Whenever I feel lost, I always ground myself in knowing that everything that I can do that feels fulfilling actually falls into three categories:

  1. Something accomplished. Solving a hard technical problem, publishing a new piece of writing, or building and publicly sharing something useful. I find that I feel fulfilled when I complete and publish some kind of artifact encapsulating something I learned or wanted to express.
  2. Something crafty. Over the holiday week, I spent quite some time drinking tea, playing my instruments, reading papers, and going for a walk around downtown Manhattan. These don’t really accomplish things, but they make me happy, give me marginal space in my life, and provide some way to fill my time when I’m not gunning to check something off a to-do list.
  3. Something shared. This year, I experimented with hosting small gatherings (ten to thirty friends, coworkers in the field, relative strangers) and came away wanting to refine my approach and host many more. I spent much more time with my friends in the San Francisco Bay Area thanks to the many, many work trips across the country. With some old friends of mine becoming coworkers, I also got to connect much more closely with them. Time spent with the right people is never wasted, and I felt my circle of the people I treasure becoming smaller and closer.

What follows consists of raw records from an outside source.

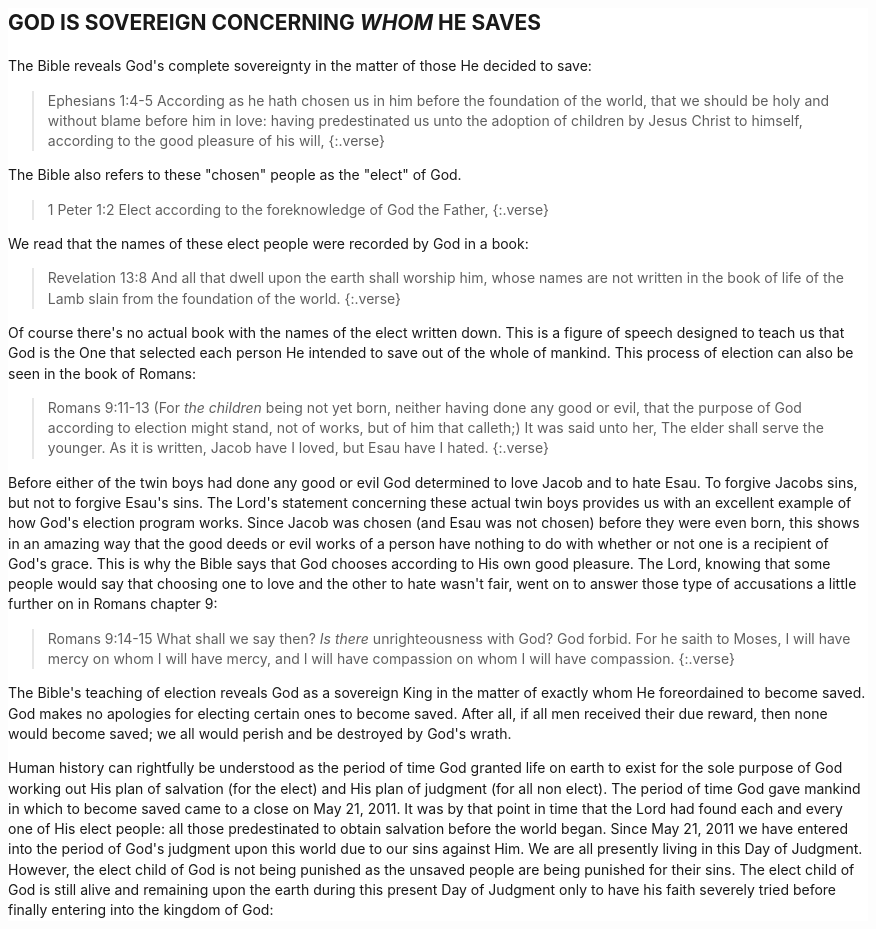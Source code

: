 ## GOD IS SOVEREIGN CONCERNING *WHOM* HE SAVES

The Bible reveals God's complete sovereignty in the matter of those He decided to save:

> Ephesians 1:4-5 According as he hath chosen us in him before the foundation of the world, that we should be holy and without blame before him in love: having predestinated us unto the adoption of children by Jesus Christ to himself, according to the good pleasure of his will,
{:.verse}

The Bible also refers to these "chosen" people as the "elect" of God. 

> 1 Peter 1:2 Elect according to the foreknowledge of God the Father,
{:.verse}

We read that the names of these elect people were recorded by God in a book: 

> Revelation 13:8 And all that dwell upon the earth shall worship him, whose names are not written in the book of life of the Lamb slain from the foundation of the world.
{:.verse}

Of course there's no actual book with the names of the elect written down. This is a figure of speech designed to teach us that God is the One that selected each person He intended to save out of the whole of mankind. This process of election can also be seen in the book of Romans: 

> Romans 9:11-13 (For *the children* being not yet born, neither having done any good or evil, that the purpose of God according to election might stand, not of works, but of him that calleth;) It was said unto her, The elder shall serve the younger. As it is written, Jacob have I loved, but Esau have I hated.
{:.verse}

Before either of the twin boys had done any good or evil God determined to love Jacob and to hate Esau. To forgive Jacobs sins, but not to forgive Esau's sins. The Lord's statement concerning these actual twin boys provides us with an excellent example of how God's election program works.  Since Jacob was chosen (and Esau was not chosen) before they were even born, this shows in an amazing way that the good deeds or evil works of a person have nothing to do with whether or not one is a recipient of God's grace.  This is why the Bible says that God chooses according to His own good pleasure.  The Lord, knowing that some people would say that choosing one to love and the other to hate wasn't fair, went on to answer those type of accusations a little further on in Romans chapter 9:

> Romans 9:14-15 What shall we say then? *Is there* unrighteousness with God? God forbid. For he saith to Moses, I will have mercy on whom I will have mercy, and I will have compassion on whom I will have compassion.
{:.verse}

The Bible's teaching of election reveals God as a sovereign King in the matter of exactly whom He foreordained to become saved. God makes no apologies for electing certain ones to become saved.  After all, if all men received their due reward, then none would become saved; we all would perish and be destroyed by God's wrath.  

Human history can rightfully be understood as the period of time God granted life on earth to exist for the sole purpose of God working out His plan of salvation (for the elect) and His plan of judgment (for all non elect).  The period of time God gave mankind in which to become saved came to a close on May 21, 2011.  It was by that point in time that the Lord had found each and every one of His elect people: all those predestinated to obtain salvation before the world began.  Since May 21, 2011 we have entered into the period of God's judgment upon this world due to our sins against Him. We are all presently living in this Day of Judgment.  However, the elect child of God is not being punished as the unsaved people are being punished for their sins.  The elect child of God is still alive and remaining upon the earth during this present Day of Judgment only to have his faith severely tried before finally entering into the kingdom of God:
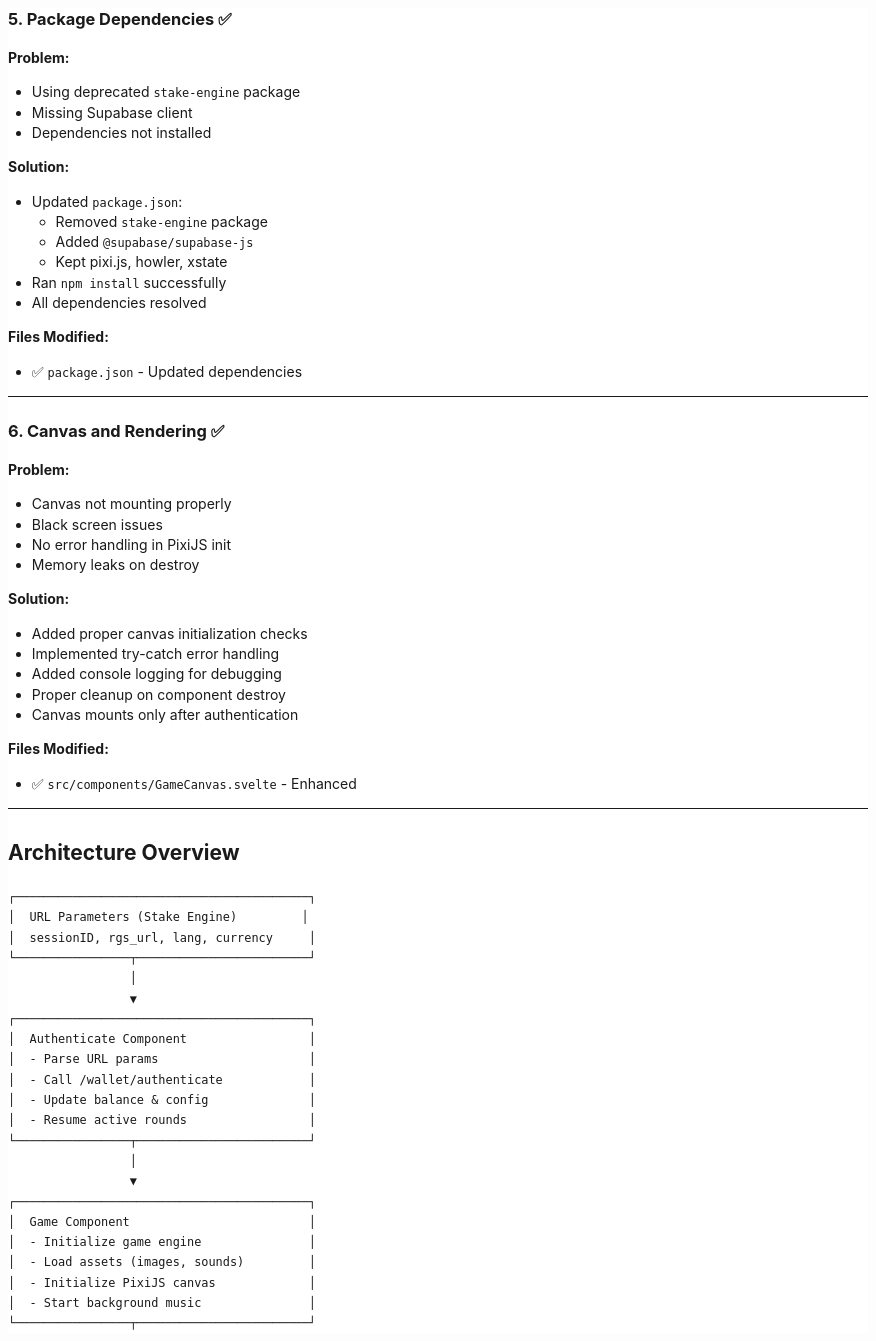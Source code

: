 
### 5. **Package Dependencies** ✅

**Problem:**
- Using deprecated `stake-engine` package
- Missing Supabase client
- Dependencies not installed

**Solution:**
- Updated `package.json`:
  - Removed `stake-engine` package
  - Added `@supabase/supabase-js`
  - Kept pixi.js, howler, xstate
- Ran `npm install` successfully
- All dependencies resolved

**Files Modified:**
- ✅ `package.json` - Updated dependencies

---

### 6. **Canvas and Rendering** ✅

**Problem:**
- Canvas not mounting properly
- Black screen issues
- No error handling in PixiJS init
- Memory leaks on destroy

**Solution:**
- Added proper canvas initialization checks
- Implemented try-catch error handling
- Added console logging for debugging
- Proper cleanup on component destroy
- Canvas mounts only after authentication

**Files Modified:**
- ✅ `src/components/GameCanvas.svelte` - Enhanced

---

## Architecture Overview

```
┌─────────────────────────────────────────┐
│  URL Parameters (Stake Engine)         │
│  sessionID, rgs_url, lang, currency     │
└────────────────┬────────────────────────┘
                 │
                 ▼
┌─────────────────────────────────────────┐
│  Authenticate Component                 │
│  - Parse URL params                     │
│  - Call /wallet/authenticate            │
│  - Update balance & config              │
│  - Resume active rounds                 │
└────────────────┬────────────────────────┘
                 │
                 ▼
┌─────────────────────────────────────────┐
│  Game Component                         │
│  - Initialize game engine               │
│  - Load assets (images, sounds)         │
│  - Initialize PixiJS canvas             │
│  - Start background music               │
└────────────────┬────────────────────────┘
```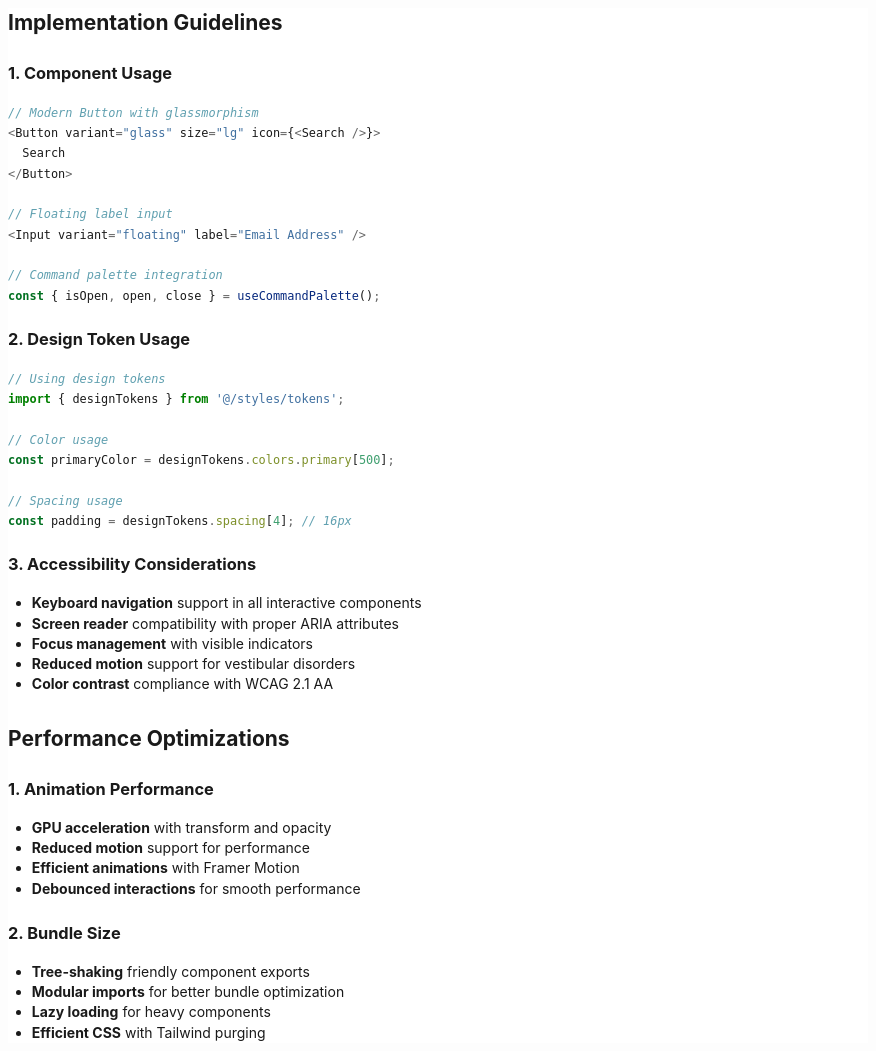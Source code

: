 ## Implementation Guidelines

### 1. **Component Usage**
```typescript
// Modern Button with glassmorphism
<Button variant="glass" size="lg" icon={<Search />}>
  Search
</Button>

// Floating label input
<Input variant="floating" label="Email Address" />

// Command palette integration
const { isOpen, open, close } = useCommandPalette();
```

### 2. **Design Token Usage**
```typescript
// Using design tokens
import { designTokens } from '@/styles/tokens';

// Color usage
const primaryColor = designTokens.colors.primary[500];

// Spacing usage
const padding = designTokens.spacing[4]; // 16px
```

### 3. **Accessibility Considerations**
- **Keyboard navigation** support in all interactive components
- **Screen reader** compatibility with proper ARIA attributes
- **Focus management** with visible indicators
- **Reduced motion** support for vestibular disorders
- **Color contrast** compliance with WCAG 2.1 AA

## Performance Optimizations

### 1. **Animation Performance**
- **GPU acceleration** with transform and opacity
- **Reduced motion** support for performance
- **Efficient animations** with Framer Motion
- **Debounced interactions** for smooth performance

### 2. **Bundle Size**
- **Tree-shaking** friendly component exports
- **Modular imports** for better bundle optimization
- **Lazy loading** for heavy components
- **Efficient CSS** with Tailwind purging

As long as I’m splitting my time somewhat equally among these three things, I’ve felt well. When I try too hard to go super deep on just one, the others take a hit and everything feels thrown off-balance. The last few months have been a process of my learning how to hold these three things at about a constant eighty percent, by my subjective calculus.

I started my 2023 with a few major life transitions. I ended a long-term relationship, and I started a new job after a year of solo exploration. The job meant I was once again living on a salary rather than spending into my savings, but also took away nearly all of the time I had been spending working on my own projects and learnings. Together, these changes forced me to find the right way to spend my time every day from a completely new foundation, and it took me most of the year (until around October, I think) to really feel like I had settled into the right balance of time spent among those three categories I try to nurture.

Of course, I’ve also learned how to spend my time within these three categories better, with more depth. I think I grew a lot as an engineer and communicator, and learned a lot about research in the machine learning domain. I learned to be much more judicious with my time and attention. I think I became much more adept at growing new friendships into deeper ones. But I’ll have chances in the future to write more about those.

Comparing my priorities now to those extensive lists of goals from yesteryears, I get the sense that I’ve learned (and been forced) to travel light. When I go on a trip, I try to pack as little as possible into as few baggages as possible, ideally all in a set that I can carry on my body. Everything’s within reach, and I never have to worry if I’m forgetting something or getting too distracted by the extravagance of wanting too many things. A pared-down list of priorities feels the same. No extravagant ceremony of counting books and flights. No ambitions about becoming X or Y. Just three things that are important. Am I giving them enough time? Simple yes-or-no questions to know if I’m on track. There are some details. I want to write more in 2024, for example; in 2023 between the new job and lots of travel my writing habit collapsed. I want to read more fiction. I want to return to percent-of-income recurring donations. But those are implementation details, and will happen if I focus on the right priorities. (I also think I’m past the point where writing about them on the public web helps me achieve them.)

An expansive collection of ambitions helped me explore the space of possible hobbies and goals, and I think it was helpful for its time. This new mode feels focusing.